Publishers that sought to diversify into new lines of business are now trying to figure out how to fit those operations back together to deepen their relationships with advertisers.

At Forbes Media, which merged its content studio with its research arm late last year, that realignment is driving more business in branded content. This year, it accounts for 40 percent of the revenue Forbes generated from its direct advertiser relationships last year; Forbes did not share what percentage of revenue the team drives from its relationship with ad agencies or other third parties.

Through the first half of 2019, Forbes has produced and distributed more branded content — over 400 pieces of text, video and social content — than it did through the entirety of 2018. Though Forbes had a hand in producing most of the content, it is also using its distribution channels to share content its clients create as part of its research as well.

BrandVoice, the content studio Forbes launched in 2010, has done this by merging with Forbes Insights, its research and analytics arm. Forbes Insights once operated as a separate line of business, helping clients with custom research. But combining the two operations together has led to record growth for BrandVoice, thanks both to brands’ growing content needs and to a unified sales staff that can begin pitching clients on multiple ways of working together sooner.

“We do think about extension quite a bit,” Forbes Media CRO Mark Howard said. “We have a single distribution channel, and either of those products, [Forbes- or brand-created] can flow through.”
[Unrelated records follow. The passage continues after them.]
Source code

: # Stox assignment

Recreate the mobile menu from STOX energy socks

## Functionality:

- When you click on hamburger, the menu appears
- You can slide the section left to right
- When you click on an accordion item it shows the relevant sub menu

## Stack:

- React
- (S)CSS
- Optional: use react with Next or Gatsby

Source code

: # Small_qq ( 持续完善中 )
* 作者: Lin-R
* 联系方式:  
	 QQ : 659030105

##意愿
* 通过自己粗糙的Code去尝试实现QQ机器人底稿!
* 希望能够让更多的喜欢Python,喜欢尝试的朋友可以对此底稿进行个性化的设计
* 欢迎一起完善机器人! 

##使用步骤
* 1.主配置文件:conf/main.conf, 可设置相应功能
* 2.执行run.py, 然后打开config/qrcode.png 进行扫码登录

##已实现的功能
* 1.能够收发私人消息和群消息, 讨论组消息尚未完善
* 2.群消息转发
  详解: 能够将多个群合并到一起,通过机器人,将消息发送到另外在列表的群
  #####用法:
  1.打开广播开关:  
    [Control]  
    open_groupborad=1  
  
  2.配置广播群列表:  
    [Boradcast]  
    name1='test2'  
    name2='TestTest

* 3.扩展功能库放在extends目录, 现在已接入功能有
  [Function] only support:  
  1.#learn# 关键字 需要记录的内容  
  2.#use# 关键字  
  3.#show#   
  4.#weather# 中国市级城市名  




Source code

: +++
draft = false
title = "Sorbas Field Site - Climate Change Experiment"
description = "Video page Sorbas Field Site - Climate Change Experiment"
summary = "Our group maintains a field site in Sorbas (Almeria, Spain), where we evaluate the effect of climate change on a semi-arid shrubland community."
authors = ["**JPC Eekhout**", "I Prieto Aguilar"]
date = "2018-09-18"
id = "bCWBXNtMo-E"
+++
Forbes originally created its Insights team to help brands with things like custom research. Over the past couple years, Howard said, Insights clients began asking more for research and help with projects related to content strategy and marketing, which were often good candidates for work created by BrandVoice, Howard said. Bringing the Insights team together with the BrandVoice team allowed both teams to upsell and work together more efficiently.

For example, A program it created for Teradata earlier this month will manifest in print and digital, through Forbes’s social channels and at live Forbes events. It will launch digital “issues” of content using a digital hub product that Forbes recently made available to advertisers. The contents of the campaign were created with assistance from BrandVoice, drawing on proprietary research conducted by Forbes Insights.

Other publishers, such as Atlantic Media and BuzzFeed, have focused on ensuring that different lines of business, including consulting, live events, research and advertising, can be threaded together more tightly to win the biggest possible business with advertisers.

Mergers typically create redundancies (and, later, layoffs), but in this case, joining two groups together simply gave both sales teams more people to pitch more business, and increased the manpower available to its operations team. Forbes plans to add a “double-digit” number of employees to its ranks this year, a Forbes spokesperson said.

For now, Howard said, the team has no plans to act like a full-fledged consultancy. Instead, it wanted to consult and advise them on communications, content and distribution strategies. “We’re not going to go in there and start to change [clients’] organizations,” Howard said. “We’re not going to rebrand as a media marketing consultancy. But the assets are there and the philosophy is there.”

Forbes had a healthy 2018. Profits were up 42 percent, highest in a decade for Forbes, CEO Mike Federle said, while declining to share specific figures. Digital advertising accounted for 49 percent, with events, reprints and insights accounting for 23 percent and licensing accounting for 10 percent.